# Blue Marlana 8/26



## DISANTO (Oct 1, 2007)

We decided to make a quick day trip today and were fortunate enough to have Woodley and Wes aboard with us. We left the dock around 630 and headed just north of the nipple. The trip started off with a little snag. The starboard rigger tip was fouled, so Woodley was kind enough to take a little swim to start the day. We lowered the rigger, and Woodley quickly remedied the situation....lines in!

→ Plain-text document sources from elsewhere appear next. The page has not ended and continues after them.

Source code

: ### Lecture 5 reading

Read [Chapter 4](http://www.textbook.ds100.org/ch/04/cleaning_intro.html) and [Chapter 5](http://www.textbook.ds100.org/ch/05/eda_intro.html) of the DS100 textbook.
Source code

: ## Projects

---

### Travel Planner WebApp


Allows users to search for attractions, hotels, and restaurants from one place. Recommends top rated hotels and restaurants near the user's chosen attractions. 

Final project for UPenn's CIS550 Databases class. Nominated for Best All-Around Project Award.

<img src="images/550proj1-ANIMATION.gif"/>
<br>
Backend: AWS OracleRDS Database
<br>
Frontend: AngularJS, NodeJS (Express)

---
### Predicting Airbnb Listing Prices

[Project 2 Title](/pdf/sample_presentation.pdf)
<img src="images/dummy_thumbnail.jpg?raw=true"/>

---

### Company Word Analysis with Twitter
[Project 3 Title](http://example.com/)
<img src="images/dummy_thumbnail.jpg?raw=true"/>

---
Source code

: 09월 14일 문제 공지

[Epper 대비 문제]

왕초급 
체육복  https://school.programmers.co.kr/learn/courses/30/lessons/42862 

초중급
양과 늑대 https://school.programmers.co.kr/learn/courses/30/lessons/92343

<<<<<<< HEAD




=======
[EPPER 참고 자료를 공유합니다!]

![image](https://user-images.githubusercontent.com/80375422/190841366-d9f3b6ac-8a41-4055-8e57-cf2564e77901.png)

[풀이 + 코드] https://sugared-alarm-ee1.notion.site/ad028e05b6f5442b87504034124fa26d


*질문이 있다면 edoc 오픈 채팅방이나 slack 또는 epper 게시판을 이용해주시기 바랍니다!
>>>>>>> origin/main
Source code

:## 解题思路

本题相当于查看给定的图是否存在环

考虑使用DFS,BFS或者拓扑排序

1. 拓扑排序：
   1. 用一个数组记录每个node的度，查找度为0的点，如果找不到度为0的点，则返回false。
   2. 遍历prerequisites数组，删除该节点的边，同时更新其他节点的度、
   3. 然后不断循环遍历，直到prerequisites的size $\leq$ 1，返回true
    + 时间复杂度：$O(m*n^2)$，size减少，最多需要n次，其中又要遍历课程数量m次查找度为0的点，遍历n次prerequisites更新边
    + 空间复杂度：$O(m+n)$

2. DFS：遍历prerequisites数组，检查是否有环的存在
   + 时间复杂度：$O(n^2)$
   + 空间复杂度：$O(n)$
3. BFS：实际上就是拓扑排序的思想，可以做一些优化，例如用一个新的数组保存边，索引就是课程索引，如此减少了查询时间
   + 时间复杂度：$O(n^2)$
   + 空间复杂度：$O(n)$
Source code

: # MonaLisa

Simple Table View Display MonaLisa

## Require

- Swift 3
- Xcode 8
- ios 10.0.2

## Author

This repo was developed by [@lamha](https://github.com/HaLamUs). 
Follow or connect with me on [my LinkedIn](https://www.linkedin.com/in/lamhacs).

A few minutes after we put the spread out, we had a ****** on. Thought it was hooked well, but hooks pulled. Kept heading south, and found some fishy water. We quickly put a few dolphin in the boat. Shortly thereafter, we had some fun with some nice phins on spinning tackle....what a blast catching 30-40# dolphin on light tackle. After the crew was wore out we continued trolling back north, and managed to find a nice ****** to play with. Tagged that fish, and trolled back up to the nipple. We had a couple more knock-downs, but were not able to convert.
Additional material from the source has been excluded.